Task:
What number of lines in the entries hold the string "wisc"? Answer with it alone.

Data for processing:
******************************

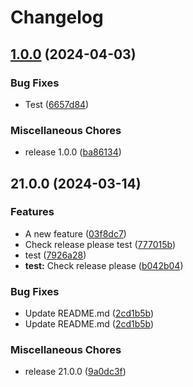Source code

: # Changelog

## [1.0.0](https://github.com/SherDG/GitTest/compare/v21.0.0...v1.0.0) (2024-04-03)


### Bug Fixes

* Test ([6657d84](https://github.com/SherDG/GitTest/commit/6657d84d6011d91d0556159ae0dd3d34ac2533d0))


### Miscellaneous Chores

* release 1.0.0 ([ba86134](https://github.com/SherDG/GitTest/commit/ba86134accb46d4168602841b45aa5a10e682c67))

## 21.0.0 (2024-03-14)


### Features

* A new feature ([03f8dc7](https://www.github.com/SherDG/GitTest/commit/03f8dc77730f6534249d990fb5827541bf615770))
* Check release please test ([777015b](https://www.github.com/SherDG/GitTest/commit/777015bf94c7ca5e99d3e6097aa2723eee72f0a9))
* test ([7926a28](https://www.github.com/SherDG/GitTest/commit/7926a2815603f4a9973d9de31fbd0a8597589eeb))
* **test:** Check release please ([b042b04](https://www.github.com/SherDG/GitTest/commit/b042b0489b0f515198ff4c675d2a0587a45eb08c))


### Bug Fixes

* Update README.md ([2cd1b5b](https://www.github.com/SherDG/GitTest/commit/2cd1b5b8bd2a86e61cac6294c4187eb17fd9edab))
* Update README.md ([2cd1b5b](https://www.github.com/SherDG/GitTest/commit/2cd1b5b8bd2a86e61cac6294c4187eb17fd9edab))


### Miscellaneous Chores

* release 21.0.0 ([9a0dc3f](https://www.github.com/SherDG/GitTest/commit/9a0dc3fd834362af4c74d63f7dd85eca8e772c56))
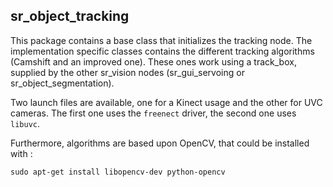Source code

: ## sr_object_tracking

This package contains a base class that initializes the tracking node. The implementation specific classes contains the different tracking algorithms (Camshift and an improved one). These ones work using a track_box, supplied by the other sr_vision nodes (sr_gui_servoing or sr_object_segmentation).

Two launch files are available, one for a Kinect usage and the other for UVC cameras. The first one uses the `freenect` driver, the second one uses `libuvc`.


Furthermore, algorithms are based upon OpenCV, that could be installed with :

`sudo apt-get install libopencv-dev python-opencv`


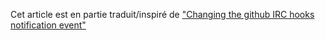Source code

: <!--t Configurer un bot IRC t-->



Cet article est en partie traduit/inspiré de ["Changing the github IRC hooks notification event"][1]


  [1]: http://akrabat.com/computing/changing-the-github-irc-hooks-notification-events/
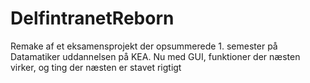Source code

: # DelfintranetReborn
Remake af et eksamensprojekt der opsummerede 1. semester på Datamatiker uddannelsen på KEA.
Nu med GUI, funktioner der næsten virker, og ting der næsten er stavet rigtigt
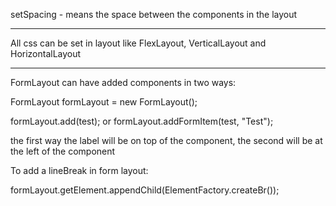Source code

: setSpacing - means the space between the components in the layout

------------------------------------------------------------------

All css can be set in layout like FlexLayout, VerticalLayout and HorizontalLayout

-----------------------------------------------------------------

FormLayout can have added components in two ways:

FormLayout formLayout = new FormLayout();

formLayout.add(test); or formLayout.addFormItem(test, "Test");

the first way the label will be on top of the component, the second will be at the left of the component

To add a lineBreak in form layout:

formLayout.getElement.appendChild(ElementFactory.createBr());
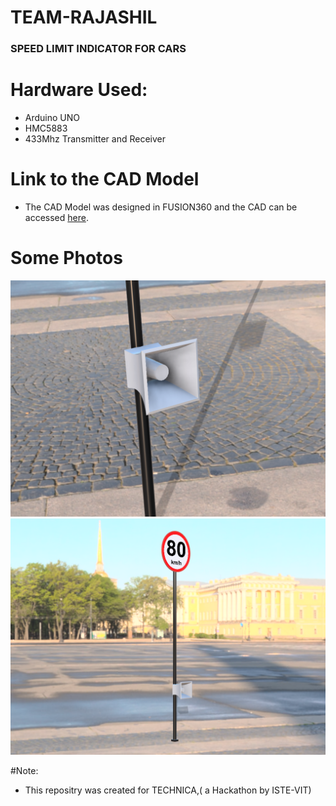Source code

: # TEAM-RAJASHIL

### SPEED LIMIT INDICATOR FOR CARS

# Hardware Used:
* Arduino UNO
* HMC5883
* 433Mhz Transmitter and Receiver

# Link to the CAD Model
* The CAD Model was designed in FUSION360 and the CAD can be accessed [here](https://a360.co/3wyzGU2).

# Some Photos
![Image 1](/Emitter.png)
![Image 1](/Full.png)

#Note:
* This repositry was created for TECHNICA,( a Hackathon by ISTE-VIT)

******************************

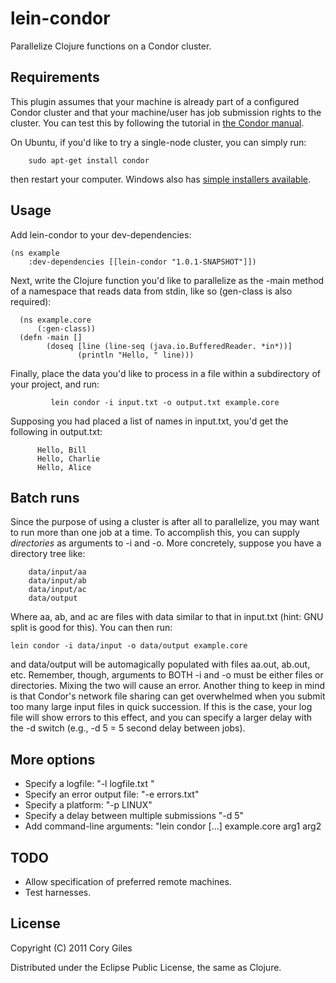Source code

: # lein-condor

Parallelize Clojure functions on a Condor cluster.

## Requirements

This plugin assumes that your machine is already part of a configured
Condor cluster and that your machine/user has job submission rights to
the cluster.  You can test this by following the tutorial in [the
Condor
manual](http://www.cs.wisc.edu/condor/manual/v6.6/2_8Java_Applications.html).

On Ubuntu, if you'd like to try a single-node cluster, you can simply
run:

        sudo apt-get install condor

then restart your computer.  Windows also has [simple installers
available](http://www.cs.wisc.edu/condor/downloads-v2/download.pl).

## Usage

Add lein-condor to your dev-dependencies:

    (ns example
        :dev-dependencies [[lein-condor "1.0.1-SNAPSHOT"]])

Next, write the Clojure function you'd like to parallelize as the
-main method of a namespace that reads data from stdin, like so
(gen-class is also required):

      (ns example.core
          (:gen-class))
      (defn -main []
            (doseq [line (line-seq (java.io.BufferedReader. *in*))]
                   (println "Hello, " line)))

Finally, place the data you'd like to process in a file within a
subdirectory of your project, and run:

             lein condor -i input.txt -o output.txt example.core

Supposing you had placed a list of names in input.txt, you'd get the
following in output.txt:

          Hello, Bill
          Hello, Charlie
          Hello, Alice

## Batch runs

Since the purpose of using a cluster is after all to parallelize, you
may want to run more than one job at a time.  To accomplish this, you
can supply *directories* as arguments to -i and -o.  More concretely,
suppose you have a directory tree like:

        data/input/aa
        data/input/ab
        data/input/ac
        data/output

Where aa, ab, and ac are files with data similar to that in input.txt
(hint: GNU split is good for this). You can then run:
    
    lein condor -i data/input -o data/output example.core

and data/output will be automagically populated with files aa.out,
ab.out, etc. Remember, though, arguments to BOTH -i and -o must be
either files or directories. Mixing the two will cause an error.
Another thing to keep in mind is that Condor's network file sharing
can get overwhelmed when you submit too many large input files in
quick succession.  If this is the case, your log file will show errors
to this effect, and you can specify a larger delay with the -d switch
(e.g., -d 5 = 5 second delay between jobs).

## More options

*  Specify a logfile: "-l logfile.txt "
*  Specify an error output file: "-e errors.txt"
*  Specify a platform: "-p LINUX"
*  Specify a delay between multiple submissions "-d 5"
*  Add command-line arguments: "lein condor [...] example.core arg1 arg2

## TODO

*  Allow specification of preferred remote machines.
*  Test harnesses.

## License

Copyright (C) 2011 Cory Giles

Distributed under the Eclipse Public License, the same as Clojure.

******************************

Answer for this exercise:
2